Our data on tree species of A. vociferans differ from those of AQUINO and ENCARNACIÓN (1986), who reported that the most frequently used sleeping sites for A. nancymae (A. nancymai) and A. vociferans were Eschweilera sp. (40.207o), M. acaciifolium (12.007o), Campsiandra laurifolia (10.801o), and C spruceanum (9.001o).
Sleeping
sites formed in holes and situated in trunks and branches of dry senescent and
mature trees were classified as Type A. The access route in Type A sleeping
sites was by thin trunks and branches of neighboring trees, climbers, and vines.
This vegetation structure provided optimal conditions of shelter and security
from predators (AQUINO & ENCARNACIÓN, 1986). Access holes in some
cases were exposed, and in other cases were partially or almost totally
protected by vines and hemiepiphytes. AQUINO and ENCARNACIÓN (1986) state
that A. vociferans exclusively uses sleeping sites with protected Type
A holes. However, in the Nanay river area, we observed a group of three animals
on a sheath of a M. flexuosa palm tree in the upper light concavity of
this tree (Fig. 3). According to AQUINO and ENCARNACIÓN (1986), this
sleeping site classifies as Type C site that is normally used exclusively by
A. nancymae in inundated forest. However, the use by A. vociferans
of Type C site in this study suggests that A. vociferans use of Type
C sleeping sites is a behavioral adaptation. Forest degradation from intense
selective logging, agricultural activity, and light hunting pressure of Aotus
sp. may contribute to the reasons why A. vociferans use Type C sleeping
sites. The future existence of wild Aotus populations, and other forest
fauna and flora, requires alternative plans of natural resource management with
the participation of communities bordering Aotus habitats.
Fig. 3. Sleeping site in the small concavity of foliar she the of Mauritia flexuosa.
From the five forms of sleeping sites for A. vociferans, recorded by AQUINO and ENCARNACIÓN (1986), the sub-axial (Ac) and lateral (Ae) forms were most frequent, 46.6 and 31.1% respectively. We found differences between the river basins studied with regard to the presence or absence of certain forms of sleeping sites. In the Nanay forests, we did not find the apical position with reiterations (Ab) or sub-apical position (Ad) forms, while in the Napo river forests, all of the five forms were present (Fig. 4). In the Napo river forests, there is a greater diversity of arboreal floristic composition. This diverse floristic composition offers an abundance of climbers, vines epiphytes, and hemiepiphytes of ombrophyls on the emergent trees. This vegetation protects the animals from adverse weather conditions, direct sunlight exposure, and predators.

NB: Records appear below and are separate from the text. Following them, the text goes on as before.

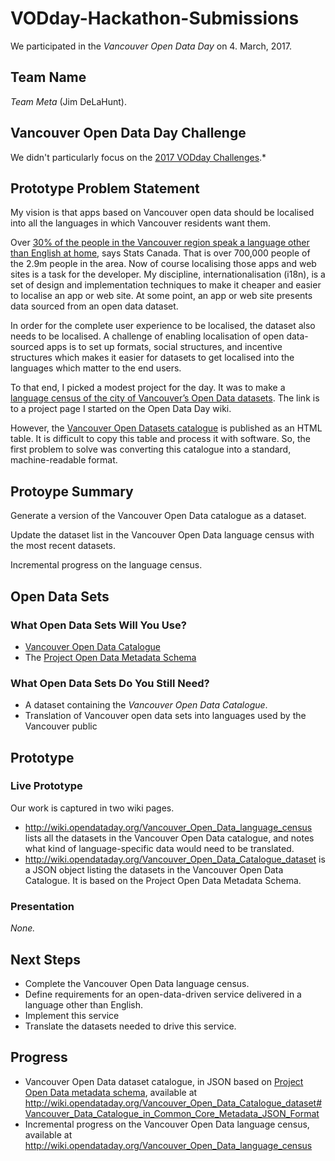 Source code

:# VODday-Hackathon-Submissions
We participated in the *Vancouver Open Data Day* on 4. March, 2017.

## Team Name
*Team Meta* (Jim DeLaHunt).

## Vancouver Open Data Day Challenge

We didn't particularly focus on the [2017 VODday Challenges](https://www.opendatabc.ca/pages/2017-vodday-vancouver-open-data-day#challenges).*



## Prototype Problem Statement

My vision is that apps based on Vancouver open data should be localised into all the languages in which Vancouver residents want them. 

Over [30% of the people in the Vancouver region speak a language other than English at home](http://www12.statcan.gc.ca/census-recensement/2011/as-sa/fogs-spg/Facts-cma-eng.cfm?LANG=Eng&GK=CMA&GC=933), says Stats Canada. That is over 700,000 people of the 2.9m people in the area. Now of course localising those apps and web sites is a task for the developer. My discipline, internationalisation (i18n), is a set of design and implementation techniques to make it cheaper and easier to localise an app or web site. At some point, an app or web site presents data sourced from an open data dataset. 

In order for the complete user experience to be localised, the dataset also needs to be localised. A challenge of enabling localisation of open data-sourced apps is to set up formats, social structures, and incentive structures which makes it easier for datasets to get localised into the languages which matter to the end users.

To that end, I picked a modest project for the day. It was to make a [language census of the city of Vancouver’s Open Data datasets](http://wiki.opendataday.org/Vancouver_Open_Data_language_census). The link is to a project page I started on the Open Data Day wiki. 

However, the [Vancouver Open Datasets catalogue](http://data.vancouver.ca/datacatalogue/index.htm) is published as an HTML table. It is difficult to copy this table and process it with software. So, the first problem to solve was converting this catalogue into a standard, machine-readable format.

## Protoype Summary

Generate a version of the Vancouver Open Data catalogue as a dataset. 

Update the dataset list in the Vancouver Open Data language census with the most recent datasets.

Incremental progress on the language census.


## Open Data Sets
### What Open Data Sets Will You Use?
* [Vancouver Open Data Catalogue](http://data.vancouver.ca/datacatalogue/index.htm)
* The [Project Open Data Metadata Schema](https://project-open-data.cio.gov/v1.1/schema/)


### What Open Data Sets Do You Still Need?
* A dataset containing the *Vancouver Open Data Catalogue*. 
* Translation of Vancouver open data sets into languages used by the Vancouver public


## Prototype
### Live Prototype
Our work is captured in two wiki pages.
* http://wiki.opendataday.org/Vancouver_Open_Data_language_census lists all the datasets in the Vancouver Open Data catalogue, and notes what kind of language-specific data would need to be translated.
* http://wiki.opendataday.org/Vancouver_Open_Data_Catalogue_dataset is a JSON object listing the datasets in the Vancouver Open Data Catalogue. It is based on the Project Open Data Metadata Schema.

### Presentation
*None.*

## Next Steps
* Complete the Vancouver Open Data language census.
* Define requirements for an open-data-driven service delivered in a language other than English.
* Implement this service
* Translate the datasets needed to drive this service.

## Progress
* Vancouver Open Data dataset catalogue, in JSON based on [Project Open Data metadata schema](https://project-open-data.cio.gov/v1.1/schema/), available at http://wiki.opendataday.org/Vancouver_Open_Data_Catalogue_dataset#Vancouver_Data_Catalogue_in_Common_Core_Metadata_JSON_Format
* Incremental progress on the Vancouver Open Data language census, available at http://wiki.opendataday.org/Vancouver_Open_Data_language_census


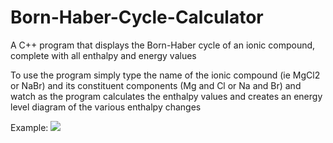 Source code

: # Born-Haber-Cycle-Calculator
A C++ program that displays the Born-Haber cycle of an ionic compound, complete with all enthalpy and energy values 

To use the program simply type the name of the ionic compound (ie MgCl2 or NaBr) and its constituent components (Mg and Cl or Na and Br) and watch as the program calculates the enthalpy values and creates an energy level diagram of the various enthalpy changes

Example:
![](Image)
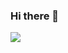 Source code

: ### Hi there 👋
<img src="https://github-readme-stats.vercel.app/api?username=sandeepashok&&show_icons=true&title_color=ffffff&icon_color=bb2acf&text_color=daf7dc&bg_color=151515"/>

<!--
**sandeepashok/sandeepashok** is a ✨ _special_ ✨ repository because its `README.md` (this file) appears on your GitHub profile.

Here are some ideas to get you started:

- 🔭 I’m currently working on ...
- 🌱 I’m currently learning ...
- 👯 I’m looking to collaborate on ...
- 🤔 I’m looking for help with ...
- 💬 Ask me about ...
- 📫 How to reach me: ...
- 😄 Pronouns: ...
- ⚡ Fun fact: ...
-->

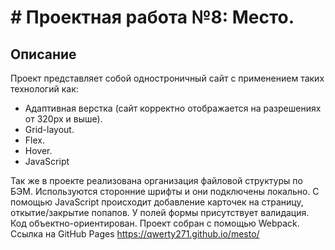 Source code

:# # Проектная работа №8: Место.

## Описание

Проект представляет собой одностроничный сайт с применением таких технологий как:

- Адаптивная верстка (сайт корректно отображается на разрешениях от 320px и выше).
- Grid-layout.
- Flex.
- Hover.
- JavaScript

Так же в проекте реализована организация файловой структуры по БЭМ. Используются сторонние шрифты и они подключены локально. С помощью JavaScript происходит добавление карточек на страницу, откытие/закрытие попапов. У полей формы присутствует валидация. Код объектно-ориентирован. Проект собран с помощью Webpack.
Ссылка на GitHub Pages https://qwerty271.github.io/mesto/
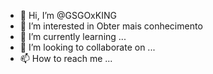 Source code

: - 👋 Hi, I’m @GSGOxKING
- 👀 I’m interested in Obter mais conhecimento 
- 🌱 I’m currently learning ...
- 💞️ I’m looking to collaborate on ...
- 📫 How to reach me ...

<!---
GSGOxKING/GSGOxKING is a ✨ special ✨ repository because its `README.md` (this file) appears on your GitHub profile.
You can click the Preview link to take a look at your changes.
--->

Cohabitations and competitive interactions using sleeping sites between Aotus and other mammals occur with some frequency. In this report we did not record direct competition as AQUINO and ENCARNACIÓN (1986) described. These investigators stated that competition occurs when the sleeping site cavity is small and shallow, and has only one access orifice. In contrast, cohabitation occurs in sleeping sites formed by wide and deep cavities with more than two access orifices, and surrounded by hemiepiphytes and hemiparasites that form steps or perches available for the animals. In our observations cohabitation between A. vociferans and other mammals occurred with more frequency than competitive interactions due to the greater availability of holes in trees with sufficiently large internal cavities in their trunks or with branches showing favorable diurnal habitats.
The results of our study describe the joint utilization of a sleeping tree between night monkeys and other nocturnal mammals (cooccupation). To our knowledge, this is the first documented report of cooccupation within Aotus sp.
Fig. 4. Frequence and use of the forms of the sleeping sites. Aa: Apical position; Ab: apical position with reiterations; Ac: sub-axial position; Ad: sub-apical position; Ae: lateral position (AQUINO & ENCARNACIÓN, 1986).
Acknowledgements. Our special thanks to the guides and field workers, Mr. GILBERTO ASIPALI, MILTON AHUANARI, and DESIDERIO MARICHI. We are thankful to Prof. RAMON CORDOVA for drawing the sleeping sites of nocturnal mammals and Miss NELLY TANCHIVA for typing the manuscript. Also we wish to thank Dr. RICHARD E. BODMER the University of Florida, and the Wildlife Group of the Amazon Conservation Fund (WACF), and Nicole Gottdenker for their valuable observations and suggestions on the manuscript, and Eng. RODOLFO VASQUEZ of Peruvian Flora Project, for the identification of botanical samples. This work was financed by the Peruvian Primatological Project "Manuel Moro Sommo" (written agreement AMRO 3171, Peru between OPS/OMS and Peruvian Government).